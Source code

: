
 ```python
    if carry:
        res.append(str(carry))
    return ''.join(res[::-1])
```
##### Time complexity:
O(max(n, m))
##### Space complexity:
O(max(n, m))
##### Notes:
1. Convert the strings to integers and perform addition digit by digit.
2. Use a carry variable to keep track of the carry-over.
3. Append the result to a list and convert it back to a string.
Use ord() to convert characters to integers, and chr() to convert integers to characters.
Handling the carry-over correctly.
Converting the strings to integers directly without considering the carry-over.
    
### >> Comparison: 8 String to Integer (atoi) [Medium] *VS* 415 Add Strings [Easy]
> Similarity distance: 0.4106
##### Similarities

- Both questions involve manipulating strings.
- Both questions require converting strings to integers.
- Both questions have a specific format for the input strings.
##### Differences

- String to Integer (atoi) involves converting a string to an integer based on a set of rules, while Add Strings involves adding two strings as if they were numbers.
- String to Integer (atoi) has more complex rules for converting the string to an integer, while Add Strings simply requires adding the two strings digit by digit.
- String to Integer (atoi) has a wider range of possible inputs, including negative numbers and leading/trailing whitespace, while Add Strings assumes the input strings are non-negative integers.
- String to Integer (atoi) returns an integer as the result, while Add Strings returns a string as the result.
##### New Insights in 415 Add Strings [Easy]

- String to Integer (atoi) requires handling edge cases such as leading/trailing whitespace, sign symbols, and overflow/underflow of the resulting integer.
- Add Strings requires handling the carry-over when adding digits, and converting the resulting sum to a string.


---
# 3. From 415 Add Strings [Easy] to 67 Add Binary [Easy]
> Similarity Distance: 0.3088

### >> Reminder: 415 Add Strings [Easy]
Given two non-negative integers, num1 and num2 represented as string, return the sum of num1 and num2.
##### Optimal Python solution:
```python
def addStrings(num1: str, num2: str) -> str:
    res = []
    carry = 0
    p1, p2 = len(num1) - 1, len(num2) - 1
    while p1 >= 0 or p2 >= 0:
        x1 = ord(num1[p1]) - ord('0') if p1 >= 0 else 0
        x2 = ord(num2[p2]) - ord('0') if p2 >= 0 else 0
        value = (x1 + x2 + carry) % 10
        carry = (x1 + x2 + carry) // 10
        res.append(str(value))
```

****************************************

## What you have to do
Only the lines from the first line of the records through the one containing "3. Append the" should be reproduced, exactly, with both of them included.

## Written reply
Source code

:
 ```python
    if carry:
        res.append(str(carry))
    return ''.join(res[::-1])
```
##### Time complexity:
O(max(n, m))
##### Space complexity:
O(max(n, m))
##### Notes:
1. Convert the strings to integers and perform addition digit by digit.
2. Use a carry variable to keep track of the carry-over.
3. Append the result to a list and convert it back to a string.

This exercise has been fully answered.